Figure 3

Structural rearrangement and breakpoint information in the amplification of the SUL1 locus. Top: Sequence reads from the evolved genome spanning the breakpoints of the chromosome 2 amplification (black and white arrow with red and green ends) are shown aligned to the wild-type genomic sequences at these termini. These reads support the presence of the wild-type sequences at the borders of the amplified segment: 'Evo L' (red) and 'Evo R' (green) ends. The positions of inverted repeats in the yeast genome are highlighted in white squares (with black arrow heads) with the corresponding coordinates from chromosome 2. Underlined bases in the right-end contigs and reads indicate positions where inverted repeats differ. Middle: Contigs of unmapped reads shown in red ('Evo I') and green ('Evo II') consist of chromosome 2 genomic sequences from the borders of amplification but contain an inversion breakpoint.
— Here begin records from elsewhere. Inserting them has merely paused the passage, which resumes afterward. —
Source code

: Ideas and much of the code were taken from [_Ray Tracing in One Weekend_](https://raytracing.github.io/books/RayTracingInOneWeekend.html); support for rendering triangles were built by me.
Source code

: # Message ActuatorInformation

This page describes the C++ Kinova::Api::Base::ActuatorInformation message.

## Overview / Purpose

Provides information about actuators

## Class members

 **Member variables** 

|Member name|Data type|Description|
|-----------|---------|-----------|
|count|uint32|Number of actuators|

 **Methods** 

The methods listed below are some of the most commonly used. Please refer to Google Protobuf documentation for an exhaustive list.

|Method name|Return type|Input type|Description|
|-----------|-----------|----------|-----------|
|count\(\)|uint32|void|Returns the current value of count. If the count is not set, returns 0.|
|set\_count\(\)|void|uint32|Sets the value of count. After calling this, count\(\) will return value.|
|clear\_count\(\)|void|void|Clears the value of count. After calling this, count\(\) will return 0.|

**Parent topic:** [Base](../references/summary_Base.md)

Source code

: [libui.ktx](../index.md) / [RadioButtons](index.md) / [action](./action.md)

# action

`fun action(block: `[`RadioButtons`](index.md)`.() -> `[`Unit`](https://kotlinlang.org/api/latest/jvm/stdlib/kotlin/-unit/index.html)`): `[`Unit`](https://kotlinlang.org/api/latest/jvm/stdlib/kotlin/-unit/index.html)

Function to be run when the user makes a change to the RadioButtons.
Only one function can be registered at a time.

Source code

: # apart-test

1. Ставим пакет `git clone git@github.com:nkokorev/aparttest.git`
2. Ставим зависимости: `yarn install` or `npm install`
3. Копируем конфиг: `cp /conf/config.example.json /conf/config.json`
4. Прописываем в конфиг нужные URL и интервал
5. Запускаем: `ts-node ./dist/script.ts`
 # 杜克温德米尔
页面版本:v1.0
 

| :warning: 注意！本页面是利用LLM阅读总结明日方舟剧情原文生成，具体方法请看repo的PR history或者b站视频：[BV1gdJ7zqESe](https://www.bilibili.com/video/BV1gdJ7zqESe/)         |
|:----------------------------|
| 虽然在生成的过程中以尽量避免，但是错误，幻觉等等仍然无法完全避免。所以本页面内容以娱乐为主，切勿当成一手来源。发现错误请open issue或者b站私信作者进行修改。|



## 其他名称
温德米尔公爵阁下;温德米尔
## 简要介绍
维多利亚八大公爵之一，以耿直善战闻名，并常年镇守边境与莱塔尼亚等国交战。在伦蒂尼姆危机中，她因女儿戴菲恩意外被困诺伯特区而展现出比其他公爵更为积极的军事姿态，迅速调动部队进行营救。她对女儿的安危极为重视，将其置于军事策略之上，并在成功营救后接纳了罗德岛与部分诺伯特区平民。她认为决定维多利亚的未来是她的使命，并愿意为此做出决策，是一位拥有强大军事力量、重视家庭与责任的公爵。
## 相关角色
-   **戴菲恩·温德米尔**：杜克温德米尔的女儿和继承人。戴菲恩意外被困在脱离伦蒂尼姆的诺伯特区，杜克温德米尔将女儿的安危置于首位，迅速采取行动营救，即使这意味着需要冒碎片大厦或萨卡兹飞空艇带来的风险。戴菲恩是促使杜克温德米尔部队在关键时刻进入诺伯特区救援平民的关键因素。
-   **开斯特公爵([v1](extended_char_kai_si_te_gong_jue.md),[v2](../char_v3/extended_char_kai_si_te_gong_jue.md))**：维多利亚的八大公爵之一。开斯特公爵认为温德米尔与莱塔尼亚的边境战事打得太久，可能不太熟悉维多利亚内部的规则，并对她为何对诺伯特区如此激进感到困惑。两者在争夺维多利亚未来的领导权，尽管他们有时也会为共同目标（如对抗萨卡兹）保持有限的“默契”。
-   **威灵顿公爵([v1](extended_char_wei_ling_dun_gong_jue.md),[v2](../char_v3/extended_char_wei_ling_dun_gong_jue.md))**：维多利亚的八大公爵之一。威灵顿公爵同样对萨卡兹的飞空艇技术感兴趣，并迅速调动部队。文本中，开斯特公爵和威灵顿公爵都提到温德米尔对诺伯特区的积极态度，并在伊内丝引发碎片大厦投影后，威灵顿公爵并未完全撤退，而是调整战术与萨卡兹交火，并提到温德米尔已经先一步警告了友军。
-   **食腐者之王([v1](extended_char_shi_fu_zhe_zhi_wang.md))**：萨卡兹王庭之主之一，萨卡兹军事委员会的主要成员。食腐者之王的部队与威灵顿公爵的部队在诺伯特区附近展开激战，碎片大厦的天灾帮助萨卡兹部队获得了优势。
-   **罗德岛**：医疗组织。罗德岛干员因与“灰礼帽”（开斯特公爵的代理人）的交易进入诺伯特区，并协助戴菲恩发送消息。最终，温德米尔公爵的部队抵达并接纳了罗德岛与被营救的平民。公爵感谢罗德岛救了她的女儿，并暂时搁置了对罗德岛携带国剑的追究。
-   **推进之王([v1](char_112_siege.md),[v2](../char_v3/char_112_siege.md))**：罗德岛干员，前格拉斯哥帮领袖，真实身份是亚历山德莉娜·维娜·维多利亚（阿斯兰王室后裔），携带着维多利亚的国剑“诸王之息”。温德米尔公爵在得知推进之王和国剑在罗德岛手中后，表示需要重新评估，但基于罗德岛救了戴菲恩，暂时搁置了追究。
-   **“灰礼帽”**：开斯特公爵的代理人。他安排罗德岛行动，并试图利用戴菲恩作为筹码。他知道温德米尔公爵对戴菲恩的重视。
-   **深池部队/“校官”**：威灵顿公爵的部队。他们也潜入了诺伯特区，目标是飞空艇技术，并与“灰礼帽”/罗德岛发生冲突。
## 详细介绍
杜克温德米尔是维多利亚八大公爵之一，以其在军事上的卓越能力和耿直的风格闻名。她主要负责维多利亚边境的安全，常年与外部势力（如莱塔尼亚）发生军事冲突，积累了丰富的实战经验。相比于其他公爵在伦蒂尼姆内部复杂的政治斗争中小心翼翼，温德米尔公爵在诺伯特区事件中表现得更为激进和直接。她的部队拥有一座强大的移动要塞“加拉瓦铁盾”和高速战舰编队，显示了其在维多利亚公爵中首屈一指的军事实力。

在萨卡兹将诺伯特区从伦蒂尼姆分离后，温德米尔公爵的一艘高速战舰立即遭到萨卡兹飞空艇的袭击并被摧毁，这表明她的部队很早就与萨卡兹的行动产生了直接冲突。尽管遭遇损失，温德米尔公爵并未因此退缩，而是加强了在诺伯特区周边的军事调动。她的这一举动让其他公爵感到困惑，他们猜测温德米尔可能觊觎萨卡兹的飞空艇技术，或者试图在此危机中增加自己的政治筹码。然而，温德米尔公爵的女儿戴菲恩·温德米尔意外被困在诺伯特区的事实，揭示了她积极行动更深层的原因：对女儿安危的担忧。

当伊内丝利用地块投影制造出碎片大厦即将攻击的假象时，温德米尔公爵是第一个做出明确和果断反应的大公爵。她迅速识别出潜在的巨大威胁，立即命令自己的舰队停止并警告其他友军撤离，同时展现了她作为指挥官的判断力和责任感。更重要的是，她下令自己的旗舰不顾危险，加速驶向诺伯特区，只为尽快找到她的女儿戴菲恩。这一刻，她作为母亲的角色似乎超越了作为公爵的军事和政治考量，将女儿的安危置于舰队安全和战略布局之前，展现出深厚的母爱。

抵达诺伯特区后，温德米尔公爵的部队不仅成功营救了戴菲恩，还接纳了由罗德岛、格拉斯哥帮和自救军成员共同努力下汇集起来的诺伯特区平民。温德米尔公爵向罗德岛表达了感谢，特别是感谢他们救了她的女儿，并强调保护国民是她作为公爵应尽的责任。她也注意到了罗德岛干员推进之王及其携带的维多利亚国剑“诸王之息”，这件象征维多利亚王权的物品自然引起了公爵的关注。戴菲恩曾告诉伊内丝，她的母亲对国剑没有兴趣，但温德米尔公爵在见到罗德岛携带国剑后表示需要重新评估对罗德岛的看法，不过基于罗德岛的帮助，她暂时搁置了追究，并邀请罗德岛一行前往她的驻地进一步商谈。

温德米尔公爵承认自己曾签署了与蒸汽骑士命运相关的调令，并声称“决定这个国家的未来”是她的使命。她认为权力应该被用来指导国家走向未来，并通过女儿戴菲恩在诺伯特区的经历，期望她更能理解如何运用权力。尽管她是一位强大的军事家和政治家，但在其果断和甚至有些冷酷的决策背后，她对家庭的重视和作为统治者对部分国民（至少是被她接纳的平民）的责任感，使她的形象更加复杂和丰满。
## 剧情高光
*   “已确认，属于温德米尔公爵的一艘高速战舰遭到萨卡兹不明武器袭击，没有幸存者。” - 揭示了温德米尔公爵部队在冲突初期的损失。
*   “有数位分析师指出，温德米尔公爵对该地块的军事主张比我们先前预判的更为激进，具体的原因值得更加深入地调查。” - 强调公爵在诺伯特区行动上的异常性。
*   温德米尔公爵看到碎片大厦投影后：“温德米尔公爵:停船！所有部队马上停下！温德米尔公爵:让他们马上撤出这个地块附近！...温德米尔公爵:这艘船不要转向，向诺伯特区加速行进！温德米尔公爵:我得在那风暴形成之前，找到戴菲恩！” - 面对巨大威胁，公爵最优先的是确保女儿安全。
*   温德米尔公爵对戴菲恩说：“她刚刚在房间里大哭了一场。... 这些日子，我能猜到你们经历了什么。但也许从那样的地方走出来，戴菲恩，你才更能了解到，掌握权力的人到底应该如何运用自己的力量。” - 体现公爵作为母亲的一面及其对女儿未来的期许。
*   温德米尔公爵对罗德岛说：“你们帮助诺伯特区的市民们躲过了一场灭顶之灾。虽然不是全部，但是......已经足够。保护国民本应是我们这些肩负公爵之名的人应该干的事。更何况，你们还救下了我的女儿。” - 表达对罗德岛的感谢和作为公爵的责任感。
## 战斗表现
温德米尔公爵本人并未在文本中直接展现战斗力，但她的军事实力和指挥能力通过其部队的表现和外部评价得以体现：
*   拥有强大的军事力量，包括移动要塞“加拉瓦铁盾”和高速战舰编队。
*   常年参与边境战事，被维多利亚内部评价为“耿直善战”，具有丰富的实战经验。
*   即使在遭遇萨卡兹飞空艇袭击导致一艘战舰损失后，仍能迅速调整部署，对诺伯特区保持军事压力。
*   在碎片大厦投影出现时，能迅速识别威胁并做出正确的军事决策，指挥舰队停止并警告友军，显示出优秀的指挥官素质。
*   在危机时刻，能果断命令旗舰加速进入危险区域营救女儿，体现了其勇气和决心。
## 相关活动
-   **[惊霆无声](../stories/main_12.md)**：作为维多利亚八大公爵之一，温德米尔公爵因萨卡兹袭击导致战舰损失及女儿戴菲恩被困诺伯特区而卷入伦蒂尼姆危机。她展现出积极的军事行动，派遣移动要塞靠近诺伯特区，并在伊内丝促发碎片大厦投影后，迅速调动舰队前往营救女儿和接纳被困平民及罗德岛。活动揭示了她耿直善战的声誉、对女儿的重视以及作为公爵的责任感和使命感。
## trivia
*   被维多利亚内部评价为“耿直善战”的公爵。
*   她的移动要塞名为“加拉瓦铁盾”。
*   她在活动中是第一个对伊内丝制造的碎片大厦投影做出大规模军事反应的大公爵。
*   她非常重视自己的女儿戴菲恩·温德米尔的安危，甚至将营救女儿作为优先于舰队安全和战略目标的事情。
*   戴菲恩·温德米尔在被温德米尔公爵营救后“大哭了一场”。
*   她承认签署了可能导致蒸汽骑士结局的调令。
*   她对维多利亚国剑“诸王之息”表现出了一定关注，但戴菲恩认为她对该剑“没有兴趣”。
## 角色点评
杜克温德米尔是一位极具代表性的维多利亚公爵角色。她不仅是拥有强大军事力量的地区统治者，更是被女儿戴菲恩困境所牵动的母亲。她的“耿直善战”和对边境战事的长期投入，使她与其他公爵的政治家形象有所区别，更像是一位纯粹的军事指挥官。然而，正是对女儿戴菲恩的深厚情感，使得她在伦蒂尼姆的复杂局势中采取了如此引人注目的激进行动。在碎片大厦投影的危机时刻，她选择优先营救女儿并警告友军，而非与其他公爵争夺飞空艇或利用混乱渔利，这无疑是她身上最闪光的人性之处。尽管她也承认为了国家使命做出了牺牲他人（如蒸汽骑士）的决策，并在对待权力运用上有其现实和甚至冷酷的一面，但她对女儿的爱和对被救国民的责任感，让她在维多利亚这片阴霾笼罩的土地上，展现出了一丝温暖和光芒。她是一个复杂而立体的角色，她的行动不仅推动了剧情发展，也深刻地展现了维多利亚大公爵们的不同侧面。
Arrows indicate directionality of the subgenomic sequences composing these contigs. Black sequences correspond to the nearby inverted repeats in the reference genome. Coordinates of the regions of identity to the reference chromosome 2 are indicated below each contig. Left-end breakpoints ('Evo I') are composed of chr2: 784,010-784,035 and chr2: 784,028-784,060 subsequences inverted with a 7 nt overlap. Right-end breakpoints ('Evo II") are composed of chr2: 795,082-795,113 and chr2: 795,137-795,168 subsequences inverted with a 13 nt overlap. Bottom: Contig composition and the presence of reads spanning the wild-type sequences at the boundaries of the amplification support inverted rearrangements as the structure underlying the 5× amplification along chromosome 2.